```WHAT IS IT ----------

This is an evolutionary game-playing model based on William Harms's "Divide the
Cake Model" from Brian Skyrms's "The Evolution of the Social Contract."  In this
model, there are three types of agents who must divide a common resource.  Only
two agents are permitted on any patch at any time.  Each of the agent's tries to
eat a certain amount of the patch's resources.  There are one-half agents,
one-third agents, and two-thirds agents, each of whom try to take the respective
amount of the patch's resources. If the total amount requested by both agents is
greater than 100%, then both agents die.  Otherwise, each agent gets his
requested share of the patch's resources.   Each agent then enters a reproduction
lottery based on its appetite:  the greater appetite, the greater the chance of
reproduction.  This factor gives a fitness advantage to the agents with a greater
appetite that counteracts the disadvantage of having a greater appetite (viz.,
the higher chance of asking for too much food and dying).  Each turn, every patch
resets to the full amount of food.

HOW TO USE IT -------------

SETUP:  Initializes the model to the values of the sliders, and creates the
agents.

GO:  Starts the model.

THIRD:  This slider sets the ratio of one-third agents.
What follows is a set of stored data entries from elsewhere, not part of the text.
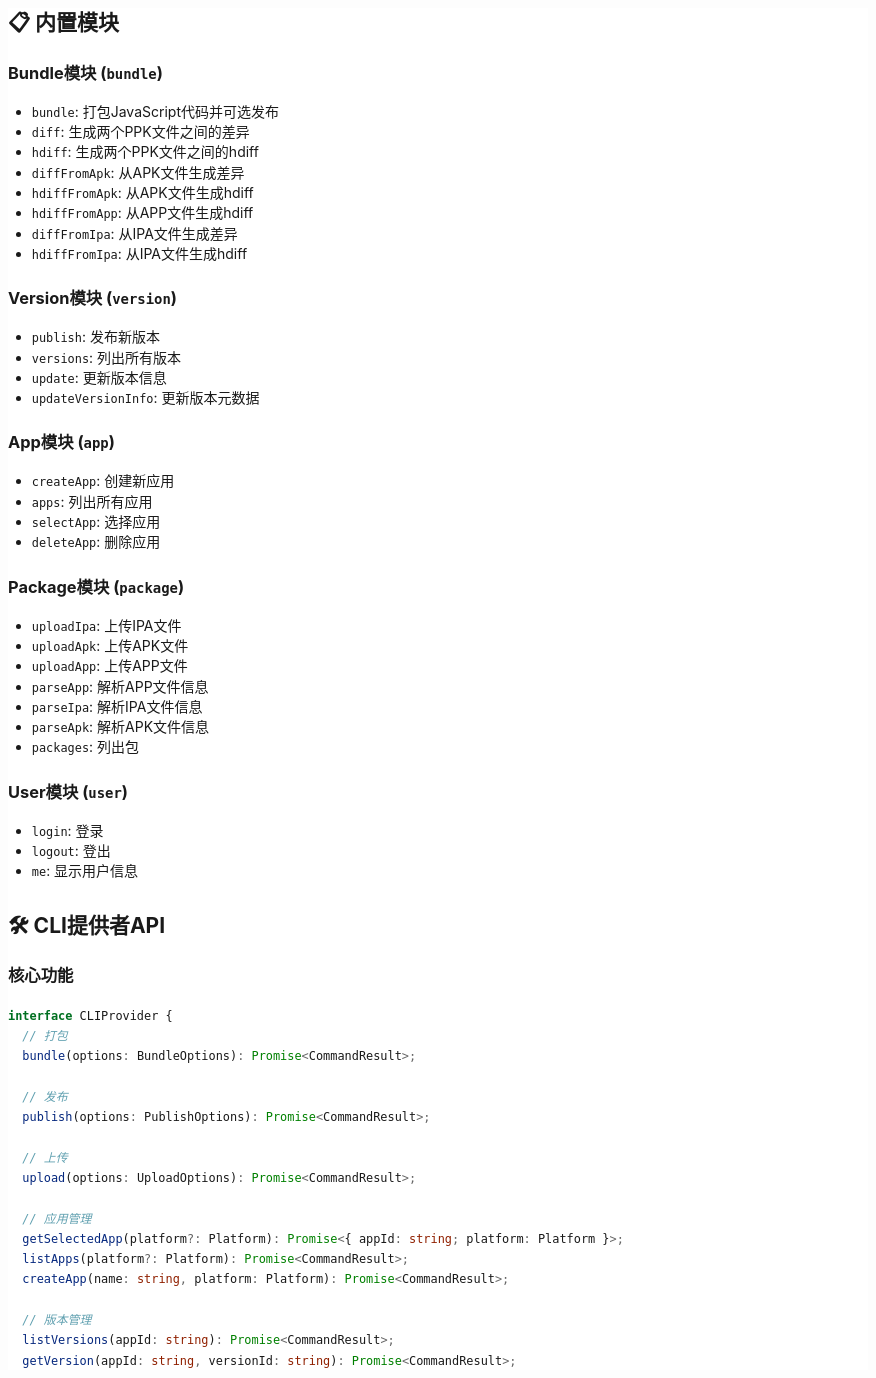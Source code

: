 ## 📋 内置模块

### Bundle模块 (`bundle`)
- `bundle`: 打包JavaScript代码并可选发布
- `diff`: 生成两个PPK文件之间的差异
- `hdiff`: 生成两个PPK文件之间的hdiff
- `diffFromApk`: 从APK文件生成差异
- `hdiffFromApk`: 从APK文件生成hdiff
- `hdiffFromApp`: 从APP文件生成hdiff
- `diffFromIpa`: 从IPA文件生成差异
- `hdiffFromIpa`: 从IPA文件生成hdiff

### Version模块 (`version`)
- `publish`: 发布新版本
- `versions`: 列出所有版本
- `update`: 更新版本信息
- `updateVersionInfo`: 更新版本元数据

### App模块 (`app`)
- `createApp`: 创建新应用
- `apps`: 列出所有应用
- `selectApp`: 选择应用
- `deleteApp`: 删除应用

### Package模块 (`package`)
- `uploadIpa`: 上传IPA文件
- `uploadApk`: 上传APK文件
- `uploadApp`: 上传APP文件
- `parseApp`: 解析APP文件信息
- `parseIpa`: 解析IPA文件信息
- `parseApk`: 解析APK文件信息
- `packages`: 列出包

### User模块 (`user`)
- `login`: 登录
- `logout`: 登出
- `me`: 显示用户信息

## 🛠️ CLI提供者API

### 核心功能

```typescript
interface CLIProvider {
  // 打包
  bundle(options: BundleOptions): Promise<CommandResult>;
  
  // 发布
  publish(options: PublishOptions): Promise<CommandResult>;
  
  // 上传
  upload(options: UploadOptions): Promise<CommandResult>;
  
  // 应用管理
  getSelectedApp(platform?: Platform): Promise<{ appId: string; platform: Platform }>;
  listApps(platform?: Platform): Promise<CommandResult>;
  createApp(name: string, platform: Platform): Promise<CommandResult>;
  
  // 版本管理
  listVersions(appId: string): Promise<CommandResult>;
  getVersion(appId: string, versionId: string): Promise<CommandResult>;
```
HALF:  This slider sets the ratio of one-hald agents.

TWOTHIRDS:  This slider sets the ratio of two-thirds agents. Note:  as long as
the values of THIRD, HALF, and TWO-THIRDS are equal, the actual number chosen is
irrelevant.

NUM:  Creates this number of turtles

TRAVELDISTANCE:  The value of this variable determines the number of steps an
agent moves each turn.  This value is the mobility of an agent.

VISCOSITY:  This variable is the difficulty of movement.  It limits the general
mobility of agents.

THINGS TO NOTICE -----------------

If you run the model with the default settings (high viscosity), notice how the
half population increases.  Why does this happen?  Also, notice how the third and
two-thirds populations group onto each other.  Why does this happen?

The population increases very fast in the model, so the model is written stops
automatically when the population reaches a maximum threshold.  Does this affect
the model?

THINGS TO TRY -------------

Try changing the population VISCOSITY value.  What happens when this value is
decreased?  How does this affect the survival and the grouping of the different
populations?

Change the starting ratios of the populations.  How do these ratios affect the
behavior of the model?  Why should the model depend on these ratios?

Change TRAVELDISTANCE.  How does it affect the model?  What is the relationship
between the values of TRAVELDISTANCE and VISCOSITY?

EXTENDING THE MODEL -------------------

What environmental variables might affect the model?  Should the grass grow back
to its full length each turn?  How would changing the available resources affect
the model?

Should the turtles be able to ask each other what they are going to ask for
before asking?  If they did, then turtles could bargain before asking for food,
and therefore reduce their chances of dying by asking for too much.  This
bargaining behavior changes the model drastically, but is an interesting way of
exploring how populations might stabilize.